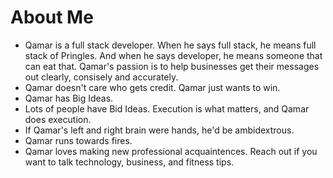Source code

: <!DOCTYPE html>
<html>
<head>
    <!-- Latest compiled and minified CSS -->
    <link rel="stylesheet" href="https://maxcdn.bootstrapcdn.com/bootsrap/3.3.6/css/bootstrap.min.css" integrity="sha384-1q8mTJOASx8i1Au+a5WDVnPi2lkfwwEA8hDDdjZlpLeghxjVMEfgjWPGmkzs7" crossorigin="anonymous">
</head>
<body>
<div class="container">
  <div class="row">
    <div class="col-sm-8">
        <div class="page-header">
            <h1>About Me</h1>
     <ul class="list-group">
  <li class="list-group-item">Qamar is a full stack developer. When he says full stack, he means full stack of Pringles. And when he says developer, he means someone that can eat that. Qamar's passion is to help businesses get their messages out clearly, consisely and accurately.</li>
  <li class="list-group-item">Qamar doesn't care who gets credit. Qamar just wants to win.</li>
  <li class="list-group-item">Qamar has Big Ideas.</li>
  <li class="list-group-item">Lots of people have Bid Ideas. Execution is what matters, and Qamar does execution.</li>
  <li class="list-group-item">If Qamar's left and right brain were hands, he'd be ambidextrous.</li>
  <li class="list-group-item">Qamar runs towards fires.</li>
  <li class="list-group-item">Qamar loves making new professional acquaintences. Reach out if you want to talk technology, business, and fitness tips.</li>
</ul>
</div>
</body>
</html>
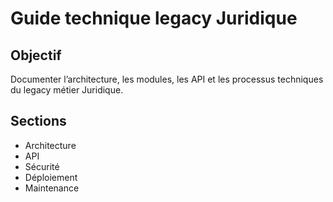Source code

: # Guide technique legacy Juridique

## Objectif
Documenter l’architecture, les modules, les API et les processus techniques du legacy métier Juridique.

## Sections
- Architecture
- API
- Sécurité
- Déploiement
- Maintenance
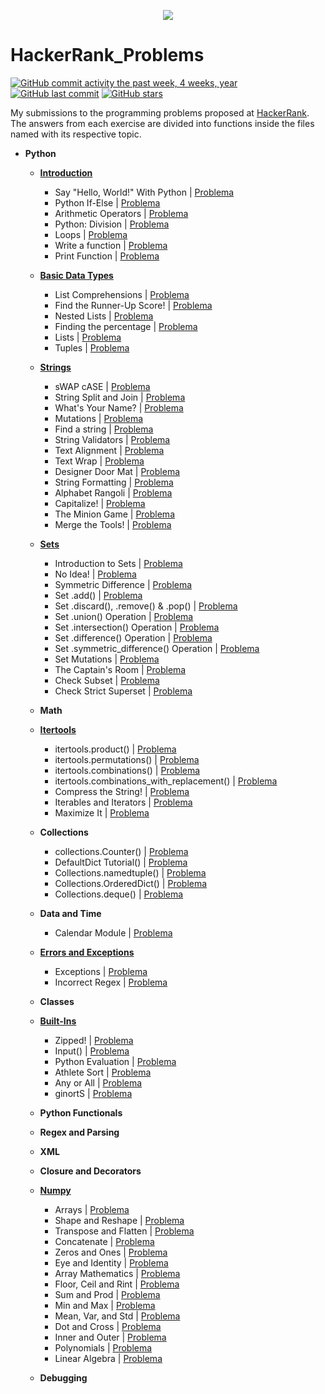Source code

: <p align="center"><a href="https://www.hackerrank.com/werctonmatheus"><img src="https://www.lever.co/wp-content/uploads/2019/04/hackerrank-large-1.png" ></a></p>

# HackerRank_Problems

[![GitHub commit activity the past week, 4 weeks, year](https://img.shields.io/github/commit-activity/y/wercton/HackerRank_Problems)](https://github.com/Wercton/HackerRank_Problems)
[![GitHub last commit](https://img.shields.io/github/last-commit/Wercton/HackerRank_Problems)](https://github.com/Wercton/HackerRank_Problems) 
[![GitHub stars](https://img.shields.io/github/stars/Wercton/HackerRank_Problems?color=orange)](https://github.com/Wercton/HackerRank_Problems)

My submissions to the programming problems proposed at [HackerRank](https://www.hackerrank.com/dashboard).\
The answers from each exercise are divided into functions inside the files named with its respective topic.

- **Python**
  - [**Introduction**](https://github.com/Wercton/HackerRank_Problems/blob/master/Python/introduction.py)
    - Say "Hello, World!" With Python | [Problema](https://www.hackerrank.com/challenges/py-hello-world/problem)
    - Python If-Else | [Problema](https://www.hackerrank.com/challenges/py-if-else)
    - Arithmetic Operators | [Problema](https://www.hackerrank.com/challenges/python-arithmetic-operators)
    - Python: Division | [Problema](https://www.hackerrank.com/challenges/python-division)
    - Loops | [Problema](https://www.hackerrank.com/challenges/python-loops)
    - Write a function | [Problema](https://www.hackerrank.com/challenges/write-a-function)
    - Print Function | [Problema](https://www.hackerrank.com/challenges/python-print)

  - [**Basic Data Types**](https://github.com/Wercton/HackerRank_Problems/blob/master/Python/basic_data_types.py)
    - List Comprehensions | [Problema](https://www.hackerrank.com/challenges/list-comprehensions)
    - Find the Runner-Up Score! | [Problema](https://www.hackerrank.com/challenges/find-second-maximum-number-in-a-list)
    - Nested Lists | [Problema](https://www.hackerrank.com/challenges/nested-list)
    - Finding the percentage | [Problema](https://www.hackerrank.com/challenges/finding-the-percentage)
    - Lists | [Problema](https://www.hackerrank.com/challenges/python-lists)
    - Tuples | [Problema](https://www.hackerrank.com/challenges/python-tuples)
    
  - [**Strings**](https://github.com/Wercton/HackerRank_Problems/blob/master/Python/strings.py)
    - sWAP cASE | [Problema](https://www.hackerrank.com/challenges/swap-case)
    - String Split and Join | [Problema](https://www.hackerrank.com/challenges/python-string-split-and-join)
    - What's Your Name? | [Problema](https://www.hackerrank.com/challenges/whats-your-name)
    - Mutations | [Problema](https://www.hackerrank.com/challenges/python-mutations)
    - Find a string | [Problema](https://www.hackerrank.com/challenges/find-a-string)
    - String Validators | [Problema](https://www.hackerrank.com/challenges/string-validators)
    - Text Alignment | [Problema](https://www.hackerrank.com/challenges/text-alignment)
    - Text Wrap | [Problema](https://www.hackerrank.com/challenges/text-wrap)
    - Designer Door Mat | [Problema](https://www.hackerrank.com/challenges/designer-door-mat)
    - String Formatting | [Problema](https://www.hackerrank.com/challenges/python-string-formatting)
    - Alphabet Rangoli | [Problema](https://www.hackerrank.com/challenges/alphabet-rangoli)
    - Capitalize! | [Problema](https://www.hackerrank.com/challenges/capitalize)
    - The Minion Game | [Problema](https://www.hackerrank.com/challenges/the-minion-game)
    - Merge the Tools! | [Problema](https://www.hackerrank.com/challenges/merge-the-tools)
    
  - [**Sets**](https://github.com/Wercton/HackerRank_Problems/blob/master/Python/sets_challenges.py)
    - Introduction to Sets | [Problema](https://www.hackerrank.com/challenges/py-introduction-to-sets)
    - No Idea! | [Problema](https://www.hackerrank.com/challenges/no-idea)
    - Symmetric Difference | [Problema](https://www.hackerrank.com/challenges/symmetric-difference)
    - Set .add() | [Problema](https://www.hackerrank.com/challenges/py-set-add)
    - Set .discard(), .remove() & .pop() | [Problema](https://www.hackerrank.com/challenges/py-set-discard-remove-pop)
    - Set .union() Operation | [Problema](https://www.hackerrank.com/challenges/py-set-union)
    - Set .intersection() Operation | [Problema](https://www.hackerrank.com/challenges/py-set-intersection-operation)
    - Set .difference() Operation | [Problema](https://www.hackerrank.com/challenges/py-set-difference-operation)
    - Set .symmetric_difference() Operation | [Problema](https://www.hackerrank.com/challenges/py-set-symmetric-difference-operation)
    - Set Mutations | [Problema](https://www.hackerrank.com/challenges/py-set-mutations)
    - The Captain's Room | [Problema](https://www.hackerrank.com/challenges/py-the-captains-room)
    - Check Subset | [Problema](https://www.hackerrank.com/challenges/py-check-subset)
    - Check Strict Superset | [Problema](https://www.hackerrank.com/challenges/py-check-strict-superset)
    
  - **Math**
  
  - [**Itertools**](https://github.com/Wercton/HackerRank_Problems/blob/master/Python/itertools_challenges.py)
    - itertools.product() | [Problema](https://www.hackerrank.com/challenges/itertools-product)
    - itertools.permutations() | [Problema](https://www.hackerrank.com/challenges/itertools-permutations)
    - itertools.combinations() | [Problema](https://www.hackerrank.com/challenges/itertools-combinations)
    - itertools.combinations_with_replacement() | [Problema](https://www.hackerrank.com/challenges/itertools-combinations-with-replacement)
    - Compress the String! | [Problema](https://www.hackerrank.com/challenges/compress-the-string)
    - Iterables and Iterators | [Problema](https://www.hackerrank.com/challenges/iterables-and-iterators)
    - Maximize It | [Problema](https://www.hackerrank.com/challenges/maximize-it)
    
  - **Collections**
    - collections.Counter() | [Problema](https://www.hackerrank.com/challenges/collections-counter)
    - DefaultDict Tutorial() | [Problema](https://www.hackerrank.com/challenges/defaultdict-tutorial)
    - Collections.namedtuple() | [Problema](https://www.hackerrank.com/challenges/py-collections-namedtuple)
    - Collections.OrderedDict() | [Problema](https://www.hackerrank.com/challenges/py-collections-ordereddict)
    - Collections.deque() | [Problema](https://www.hackerrank.com/challenges/py-collections-deque)
  
  - **Data and Time**
    - Calendar Module | [Problema](https://www.hackerrank.com/challenges/calendar-module/problem)
    
  - [**Errors and Exceptions**](https://github.com/Wercton/HackerRank_Problems/blob/master/Python/exceptions.py)
    - Exceptions | [Problema](https://www.hackerrank.com/challenges/exceptions)
    - Incorrect Regex | [Problema](https://www.hackerrank.com/challenges/incorrect-regex)
  
  - **Classes**
  
  - [**Built-Ins**](https://github.com/Wercton/HackerRank_Problems/blob/master/Python/built-ins.py)
    - Zipped! | [Problema](https://www.hackerrank.com/challenges/zipped)
    - Input() | [Problema](https://www.hackerrank.com/challenges/input)
    - Python Evaluation | [Problema](https://www.hackerrank.com/challenges/python-eval)
    - Athlete Sort | [Problema](https://www.hackerrank.com/challenges/python-sort-sort)
    - Any or All | [Problema](https://www.hackerrank.com/challenges/any-or-all)
    - ginortS | [Problema](https://www.hackerrank.com/challenges/ginorts)
  
  - **Python Functionals**
  
  - **Regex and Parsing**
  
  - **XML**
  
  - **Closure and Decorators**
  
  - [**Numpy**](https://github.com/Wercton/HackerRank_Problems/blob/master/Python/numpy_challenges.py)
    - Arrays | [Problema](https://www.hackerrank.com/challenges/np-arrays)
    - Shape and Reshape | [Problema](https://www.hackerrank.com/challenges/np-shape-reshape)
    - Transpose and Flatten | [Problema](https://www.hackerrank.com/challenges/np-transpose-and-flatten)
    - Concatenate | [Problema](https://www.hackerrank.com/challenges/np-concatenate)
    - Zeros and Ones | [Problema](https://www.hackerrank.com/challenges/np-zeros-and-ones)
    - Eye and Identity | [Problema](https://www.hackerrank.com/challenges/np-eye-and-identity)
    - Array Mathematics | [Problema](https://www.hackerrank.com/challenges/np-array-mathematics)
    - Floor, Ceil and Rint | [Problema](https://www.hackerrank.com/challenges/floor-ceil-and-rint)
    - Sum and Prod | [Problema](https://www.hackerrank.com/challenges/np-sum-and-prod)
    - Min and Max | [Problema](https://www.hackerrank.com/challenges/np-min-and-max)
    - Mean, Var, and Std | [Problema](https://www.hackerrank.com/challenges/np-mean-var-and-std)
    - Dot and Cross | [Problema](https://www.hackerrank.com/challenges/np-dot-and-cross)
    - Inner and Outer | [Problema](https://www.hackerrank.com/challenges/np-inner-and-outer)
    - Polynomials | [Problema](https://www.hackerrank.com/challenges/np-polynomials)
    - Linear Algebra | [Problema](https://www.hackerrank.com/challenges/np-linear-algebra)
  
  - **Debugging**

## WHAT TO DO
Starting with the first line of the material above and ending with the line that holds "has Big Ideas.</li>", write out those lines exactly, without pictures.

## RESULT BELOW
Source code

: <!DOCTYPE html>
<html>
<head>
    <!-- Latest compiled and minified CSS -->
    <link rel="stylesheet" href="https://maxcdn.bootstrapcdn.com/bootsrap/3.3.6/css/bootstrap.min.css" integrity="sha384-1q8mTJOASx8i1Au+a5WDVnPi2lkfwwEA8hDDdjZlpLeghxjVMEfgjWPGmkzs7" crossorigin="anonymous">
</head>
<body>
<div class="container">
  <div class="row">
    <div class="col-sm-8">
        <div class="page-header">
            <h1>About Me</h1>
     <ul class="list-group">
  <li class="list-group-item">Qamar is a full stack developer. When he says full stack, he means full stack of Pringles. And when he says developer, he means someone that can eat that. Qamar's passion is to help businesses get their messages out clearly, consisely and accurately.</li>
  <li class="list-group-item">Qamar doesn't care who gets credit. Qamar just wants to win.</li>
  <li class="list-group-item">Qamar has Big Ideas.</li>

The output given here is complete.